• WORK INSTRUCTIONS: Wherever the word "https" turns up in a line of the entries, copy that line.

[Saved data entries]
^^^^

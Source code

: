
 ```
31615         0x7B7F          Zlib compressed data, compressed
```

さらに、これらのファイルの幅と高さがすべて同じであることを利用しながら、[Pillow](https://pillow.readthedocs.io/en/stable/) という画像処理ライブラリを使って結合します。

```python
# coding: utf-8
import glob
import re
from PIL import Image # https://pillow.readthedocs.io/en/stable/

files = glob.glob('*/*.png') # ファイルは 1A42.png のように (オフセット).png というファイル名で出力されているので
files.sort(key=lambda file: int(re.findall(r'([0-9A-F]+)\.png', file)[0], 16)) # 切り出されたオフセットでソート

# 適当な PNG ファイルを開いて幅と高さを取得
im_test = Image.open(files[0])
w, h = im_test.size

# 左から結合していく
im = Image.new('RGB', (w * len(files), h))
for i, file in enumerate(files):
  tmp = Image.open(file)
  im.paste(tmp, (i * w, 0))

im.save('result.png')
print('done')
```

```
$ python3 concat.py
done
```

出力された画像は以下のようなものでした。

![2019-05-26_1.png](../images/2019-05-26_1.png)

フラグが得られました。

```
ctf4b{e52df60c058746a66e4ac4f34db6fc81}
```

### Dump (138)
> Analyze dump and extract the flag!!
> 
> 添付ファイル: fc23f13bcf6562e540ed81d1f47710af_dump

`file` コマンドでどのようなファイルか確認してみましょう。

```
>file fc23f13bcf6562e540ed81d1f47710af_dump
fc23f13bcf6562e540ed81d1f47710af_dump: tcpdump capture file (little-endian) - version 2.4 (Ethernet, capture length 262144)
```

^^^^

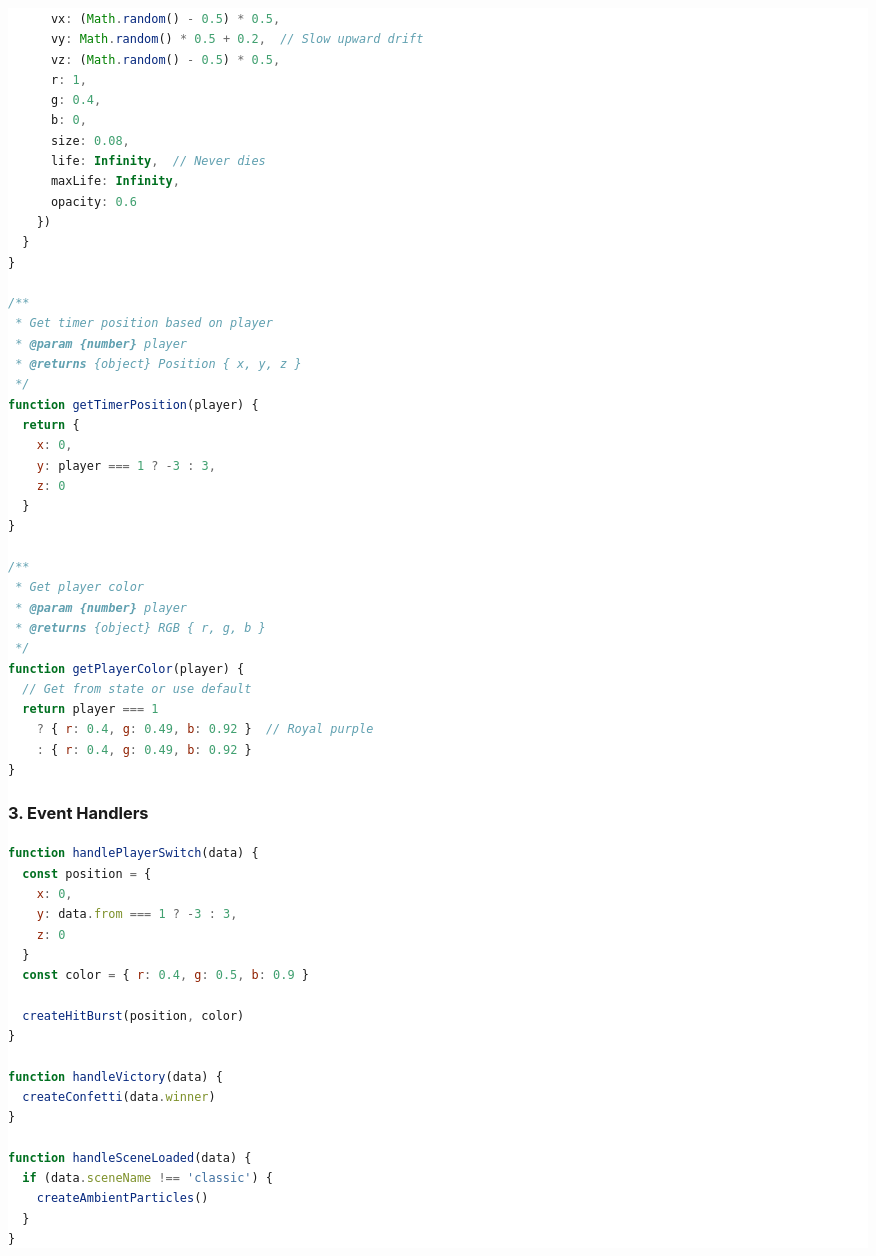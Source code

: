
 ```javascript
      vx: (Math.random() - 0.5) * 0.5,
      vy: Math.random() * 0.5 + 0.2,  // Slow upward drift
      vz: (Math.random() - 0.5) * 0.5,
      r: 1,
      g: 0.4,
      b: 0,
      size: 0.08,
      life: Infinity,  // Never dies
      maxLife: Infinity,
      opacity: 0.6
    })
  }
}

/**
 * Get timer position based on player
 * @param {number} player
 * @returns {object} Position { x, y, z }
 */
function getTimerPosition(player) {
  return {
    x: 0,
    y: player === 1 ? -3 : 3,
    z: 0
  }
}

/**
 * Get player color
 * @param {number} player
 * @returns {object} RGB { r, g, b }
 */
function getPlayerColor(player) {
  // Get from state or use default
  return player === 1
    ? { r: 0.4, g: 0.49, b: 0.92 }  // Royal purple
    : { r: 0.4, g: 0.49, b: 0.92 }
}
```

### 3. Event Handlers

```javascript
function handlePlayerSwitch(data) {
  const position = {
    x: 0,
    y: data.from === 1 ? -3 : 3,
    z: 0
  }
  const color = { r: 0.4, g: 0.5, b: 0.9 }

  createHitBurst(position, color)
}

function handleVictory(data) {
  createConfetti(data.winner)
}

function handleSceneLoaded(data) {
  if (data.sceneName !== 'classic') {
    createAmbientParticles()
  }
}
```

^^^^

• REPLY TO THE TASK:
さらに、これらのファイルの幅と高さがすべて同じであることを利用しながら、[Pillow](https://pillow.readthedocs.io/en/stable/) という画像処理ライブラリを使って結合します。
from PIL import Image # https://pillow.readthedocs.io/en/stable/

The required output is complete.